Depressed by historically low gas prices, we are seeing the first year-over-year decline in gas production since 2005. Prolific Marcellus/Utica shale gas has been unable to offset production declines in other regions due to inadequate pipeline access into higher priced markets like New England and the Midwest. Nine new pipeline projects should begin to alleviate this problem and increase production toward the end of this year.
On the demand side of the equation, gas exports are projected to make up an increasing proportion of gas consumption going forward. Gas exports to Mexico have doubled since 2009 and are forecast to continue rising through at least 2020 as pipeline projects currently under construction are completed. By the end of 2017, twelve new natural gas pipelines are expected to be placed in service. In addition, power plant operators are expected to install 1,990 MW of new combined cycle natural gas power.
In addition to Mexico, LNG exports are expected to expand rapidly over the next several years. By 2021, Sabine Pass and Cove Point (MD) will be joined by three other LNG export facilities with an operational export capacity of 9.2 billion cubic feet per day. As a result, LNG exports are expected to see an increase of 8.9 Bcf/d by 2020, up from roughly 2 Bcf/d currently.
James Moore, Ph.D., is CEO of the Energy Research Council (ERC). He has been CEO of several research companies, including TDC, a subsidiary of International Thomson; Highline Financial, a Thomson-Reuters company; and Mentis Corporation, which was acquired by Gartner Group. He has also served as Executive Director of The Global Futures Forum, an international think tank, and as Managing Director of Gartner Group’s Global Financial Services practice.

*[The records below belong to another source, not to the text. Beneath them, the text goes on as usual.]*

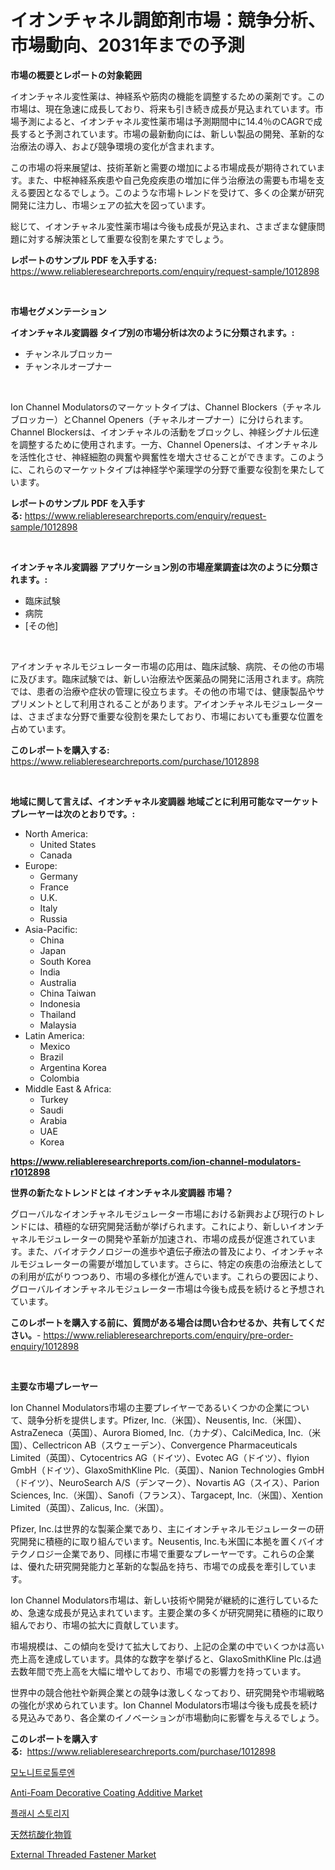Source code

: <p><h1>イオンチャネル調節剤市場：競争分析、市場動向、2031年までの予測</h1></p><p><strong>市場の概要とレポートの対象範囲</strong></p>
<p><p>イオンチャネル変性薬は、神経系や筋肉の機能を調整するための薬剤です。この市場は、現在急速に成長しており、将来も引き続き成長が見込まれています。市場予測によると、イオンチャネル変性薬市場は予測期間中に14.4％のCAGRで成長すると予測されています。市場の最新動向には、新しい製品の開発、革新的な治療法の導入、および競争環境の変化が含まれます。</p><p>この市場の将来展望は、技術革新と需要の増加による市場成長が期待されています。また、中枢神経系疾患や自己免疫疾患の増加に伴う治療法の需要も市場を支える要因となるでしょう。このような市場トレンドを受けて、多くの企業が研究開発に注力し、市場シェアの拡大を図っています。</p><p>総じて、イオンチャネル変性薬市場は今後も成長が見込まれ、さまざまな健康問題に対する解決策として重要な役割を果たすでしょう。</p></p>
<p><strong>レポートのサンプル PDF を入手する:</strong> <a href="https://www.reliableresearchreports.com/enquiry/request-sample/1012898">https://www.reliableresearchreports.com/enquiry/request-sample/1012898</a></p>
<p>&nbsp;</p>
<p><strong>市場セグメンテーション</strong></p>
<p><strong>イオンチャネル変調器 タイプ別の市場分析は次のように分類されます。:</strong></p>
<p><ul><li>チャンネルブロッカー</li><li>チャンネルオープナー</li></ul></p>
<p>&nbsp;</p>
<p><p>Ion Channel Modulatorsのマーケットタイプは、Channel Blockers（チャネルブロッカー）とChannel Openers（チャネルオープナー）に分けられます。Channel Blockersは、イオンチャネルの活動をブロックし、神経シグナル伝達を調整するために使用されます。一方、Channel Openersは、イオンチャネルを活性化させ、神経細胞の興奮や興奮性を増大させることができます。このように、これらのマーケットタイプは神経学や薬理学の分野で重要な役割を果たしています。</p></p>
<p><strong>レポートのサンプル PDF を入手する:</strong>&nbsp;<a href="https://www.reliableresearchreports.com/enquiry/request-sample/1012898">https://www.reliableresearchreports.com/enquiry/request-sample/1012898</a></p>
<p>&nbsp;</p>
<p><strong> イオンチャネル変調器 アプリケーション別の市場産業調査は次のように分類されます。:</strong></p>
<p><ul><li>臨床試験</li><li>病院</li><li>[その他]</li></ul></p>
<p>&nbsp;</p>
<p><p>アイオンチャネルモジュレーター市場の応用は、臨床試験、病院、その他の市場に及びます。臨床試験では、新しい治療法や医薬品の開発に活用されます。病院では、患者の治療や症状の管理に役立ちます。その他の市場では、健康製品やサプリメントとして利用されることがあります。アイオンチャネルモジュレーターは、さまざまな分野で重要な役割を果たしており、市場においても重要な位置を占めています。</p></p>
<p><strong>このレポートを購入する:</strong>&nbsp; <a href="https://www.reliableresearchreports.com/purchase/1012898">https://www.reliableresearchreports.com/purchase/1012898</a></p>
<p>&nbsp;</p>
<p><strong>地域に関して言えば、イオンチャネル変調器 地域ごとに利用可能なマーケットプレーヤーは次のとおりです。:</strong></p>
<p><ul>
    <li>
        North America:
        <ul>
            <li>United States</li>
            <li>Canada</li>
        </ul>
    </li>
    <li>
        Europe:
        <ul>
            <li>Germany</li>
            <li>France</li>
            <li>U.K.</li>
            <li>Italy</li>
            <li>Russia</li>
        </ul>
    </li>
    <li>
        Asia-Pacific:
        <ul>
            <li>China</li>
            <li>Japan</li>
            <li>South Korea</li>
            <li>India</li>
            <li>Australia</li>
            <li>China Taiwan</li>
            <li>Indonesia</li>
            <li>Thailand</li>
            <li>Malaysia</li>
        </ul>
    </li>
    <li>
        Latin America:
        <ul>
            <li>Mexico</li>
            <li>Brazil</li>
            <li>Argentina Korea</li>
            <li>Colombia</li>
        </ul>
    </li>
    <li>
        Middle East & Africa:
        <ul>
            <li>Turkey</li>
            <li>Saudi</li>
            <li>Arabia</li>
            <li>UAE</li>
            <li>Korea</li>
        </ul>
    </li>
    </ul></p>
<p><strong><a href="https://www.reliableresearchreports.com/ion-channel-modulators-r1012898">https://www.reliableresearchreports.com/ion-channel-modulators-r1012898</a></strong>&nbsp;</p>
<p><strong>世界の新たなトレンドとは イオンチャネル変調器 市場？</strong></p>
<p><p>グローバルなイオンチャネルモジュレーター市場における新興および現行のトレンドには、積極的な研究開発活動が挙げられます。これにより、新しいイオンチャネルモジュレーターの開発や革新が加速され、市場の成長が促進されています。また、バイオテクノロジーの進歩や遺伝子療法の普及により、イオンチャネルモジュレーターの需要が増加しています。さらに、特定の疾患の治療法としての利用が広がりつつあり、市場の多様化が進んでいます。これらの要因により、グローバルイオンチャネルモジュレーター市場は今後も成長を続けると予想されています。</p></p>
<p><strong>このレポートを購入する前に、質問がある場合は問い合わせるか、共有してください。</strong>- <a href="https://www.reliableresearchreports.com/enquiry/pre-order-enquiry/1012898">https://www.reliableresearchreports.com/enquiry/pre-order-enquiry/1012898</a></p>
<p>&nbsp;</p>
<p><strong>主要な市場プレーヤー</strong></p>
<p><p>Ion Channel Modulators市場の主要プレイヤーであるいくつかの企業について、競争分析を提供します。Pfizer, Inc.（米国）、Neusentis, Inc.（米国）、AstraZeneca（英国）、Aurora Biomed, Inc.（カナダ）、CalciMedica, Inc.（米国）、Cellectricon AB（スウェーデン）、Convergence Pharmaceuticals Limited（英国）、Cytocentrics AG（ドイツ）、Evotec AG（ドイツ）、flyion GmbH（ドイツ）、GlaxoSmithKline Plc.（英国）、Nanion Technologies GmbH（ドイツ）、NeuroSearch A/S（デンマーク）、Novartis AG（スイス）、Parion Sciences, Inc.（米国）、Sanofi（フランス）、Targacept, Inc.（米国）、Xention Limited（英国）、Zalicus, Inc.（米国）。</p><p>Pfizer, Inc.は世界的な製薬企業であり、主にイオンチャネルモジュレーターの研究開発に積極的に取り組んでいます。Neusentis, Inc.も米国に本拠を置くバイオテクノロジー企業であり、同様に市場で重要なプレーヤーです。これらの企業は、優れた研究開発能力と革新的な製品を持ち、市場での成長を牽引しています。</p><p>Ion Channel Modulators市場は、新しい技術や開発が継続的に進行しているため、急速な成長が見込まれています。主要企業の多くが研究開発に積極的に取り組んでおり、市場の拡大に貢献しています。</p><p>市場規模は、この傾向を受けて拡大しており、上記の企業の中でいくつかは高い売上高を達成しています。具体的な数字を挙げると、GlaxoSmithKline Plc.は過去数年間で売上高を大幅に増やしており、市場での影響力を持っています。</p><p>世界中の競合他社や新興企業との競争は激しくなっており、研究開発や市場戦略の強化が求められています。Ion Channel Modulators市場は今後も成長を続ける見込みであり、各企業のイノベーションが市場動向に影響を与えるでしょう。</p></p>
<p><strong>このレポートを購入する:</strong>&nbsp;&nbsp;<a href="https://www.reliableresearchreports.com/purchase/1012898">https://www.reliableresearchreports.com/purchase/1012898</a></p>
<p><p><a href="https://medium.com/@reinaurphy35/%EB%AA%A8%EB%85%B8%EB%8B%88%ED%8A%B8%EB%A1%9C%ED%86%A8%EB%A3%A8%EC%97%94-%EC%8B%9C%EC%9E%A5-%EC%84%B1%EA%B3%B5%EC%A0%81%EC%9D%B8-%EB%B9%84%EC%A6%88%EB%8B%88%EC%8A%A4-%EC%A0%84%EB%9E%B5%EC%9D%98-%EC%97%B4%EC%87%A0-2031%EB%85%84%EA%B9%8C%EC%A7%80-%EC%98%88%EC%B8%A1-82536b7782c8">모노니트로톨루엔</a></p><p><a href="https://www.linkedin.com/pulse/anti-foam-decorative-coating-additive-market-centers-aspects-y3ple?trackingId=70LxVlrxXVa9GUNFTJMs2w%3D%3D">Anti-Foam Decorative Coating Additive Market</a></p><p><a href="https://medium.com/@reinaurphy35/%ED%94%8C%EB%9E%98%EC%8B%9C-%EC%8A%A4%ED%86%A0%EB%A6%AC%EC%A7%80-%EC%8B%9C%EC%9E%A5-%EA%B7%9C%EB%AA%A8-%EC%8B%9C%EC%9E%A5-%EC%A0%84%EB%A7%9D-%EB%B0%8F-%EC%8B%9C%EC%9E%A5-%EC%98%88%EC%B8%A1-2024%EB%85%84%EB%B6%80%ED%84%B0-2031%EB%85%84%EA%B9%8C%EC%A7%80-15aa94255cf2">플래시 스토리지</a></p><p><a href="https://github.com/JacksonWiza1924/Market-Research-Report-List-1/blob/main/401987527005.md">天然抗酸化物質</a></p><p><a href="https://www.linkedin.com/pulse/external-threaded-fastener-market-comprehensive-report-its-hd6pc?trackingId=SdQyhXujiDRKtQ3o8hI1Tw%3D%3D">External Threaded Fastener Market</a></p></p>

* ERC electricity price benchmarks are derived by: 1) aggregating daily matrix prices issued by many electricity suppliers across General Service tariff rate classes for each electric utility; 2) averaging each utility’s price benchmark together for a state-level benchmark; and 3) averaging state-level benchmarks across five business days to create weekly average price benchmarks, based on next month’s start date, for commercial customers with an annual usage of up to one million kWh. The high level of correlation between matrix and custom pricing makes ERC price benchmarks a reliable measure of how prices are trending, and the direction and velocity at which prices are changing week-over-week and month-over-month. This is similar to how the S&P and Dow measure the rate and direction of change in stock market prices over time.